• **RECORD EXTRACTS**:
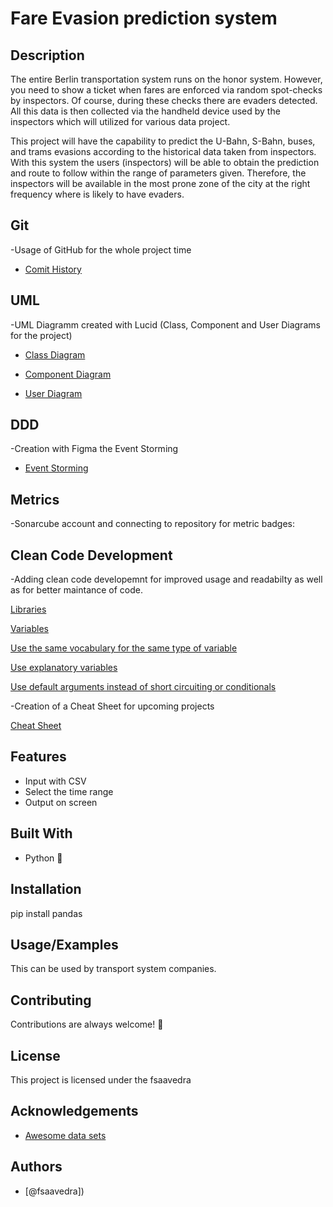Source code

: # Fare Evasion prediction system


## Description

The entire Berlin transportation system runs on the honor system. However, you need to show a ticket when fares are enforced via random spot-checks by inspectors. Of course, during these checks there are evaders detected. All this data is then collected via the handheld device used by the inspectors which will utilized for various data project.


This project will have the capability to predict the U-Bahn, S-Bahn, buses, and trams evasions according to the historical data taken from inspectors. With this system the users (inspectors) will be able to obtain the prediction and route to follow within the range of parameters given. Therefore, the inspectors will be available in the most prone zone of the city at the right frequency where is likely to have evaders.

## Git

-Usage of GitHub for the whole project time

 - [Comit History](https://github.com/fsaavedra0003/Evasion_prediction/activity)

## UML

-UML Diagramm created with Lucid (Class, Component and User Diagrams for the project)

 - [Class Diagram](https://github.com/fsaavedra0003/Evasion_prediction/blob/main/class_diagram.png)

 - [Component Diagram](https://github.com/fsaavedra0003/Evasion_prediction/blob/main/component_diagram.png)

 - [User Diagram](https://github.com/fsaavedra0003/Evasion_prediction/blob/main/user_diagram.png)

## DDD

-Creation with Figma the Event Storming 

 - [Event Storming](https://github.com/fsaavedra0003/Evasion_prediction/blob/main/Event_storming_figma.png)


## Metrics
-Sonarcube account and connecting to repository for metric badges:

## Clean Code Development
-Adding clean code developemnt for improved usage and readabilty as well as for better maintance of code.

[Libraries](https://github.com/fsaavedra0003/Evasion_prediction/blob/56e0c907d30558fbfe8ed4d69dae6aec65c69782/load.py#L3-L7)

[Variables](https://github.com/fsaavedra0003/Evasion_prediction/blob/56e0c907d30558fbfe8ed4d69dae6aec65c69782/load.py#L3-L7)

[Use the same vocabulary for the same type of variable](https://github.com/fsaavedra0003/Evasion_prediction/blob/56e0c907d30558fbfe8ed4d69dae6aec65c69782/load.py#L3-L7)

[Use explanatory variables](https://github.com/fsaavedra0003/Evasion_prediction/blob/56e0c907d30558fbfe8ed4d69dae6aec65c69782/load.py#L3-L7)


[Use default arguments instead of short circuiting or conditionals](https://github.com/fsaavedra0003/Evasion_prediction/blob/56e0c907d30558fbfe8ed4d69dae6aec65c69782/load.py#L3-L7)


-Creation of a Cheat Sheet for upcoming projects

[Cheat Sheet](https://github.com/fsaavedra0003/Evasion_prediction/blob/56e0c907d30558fbfe8ed4d69dae6aec65c69782/load.py#L3-L7)


## Features

- Input with CSV
- Select the time range
- Output on screen

## Built With
- Python :snake:
  
## Installation

pip install pandas
    
## Usage/Examples

This can be used by transport system companies.

## Contributing

Contributions are always welcome! :slightly_smiling_face:

## License

This project is licensed under the fsaavedra

## Acknowledgements

 - [Awesome data sets](https://www.kaggle.com/)


## Authors

- [@fsaavedra])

• **EXERCISE INSTRUCTIONS**: Take the line with "pip install pandas" and all lines after it through the end of the records, and write them out exactly; include nothing else.

• **SOLUTION FOR THIS TASK**:
pip install pandas
    
## Usage/Examples

This can be used by transport system companies.

## Contributing

Contributions are always welcome! :slightly_smiling_face:

## License

This project is licensed under the fsaavedra

## Acknowledgements

 - [Awesome data sets](https://www.kaggle.com/)


## Authors

- [@fsaavedra])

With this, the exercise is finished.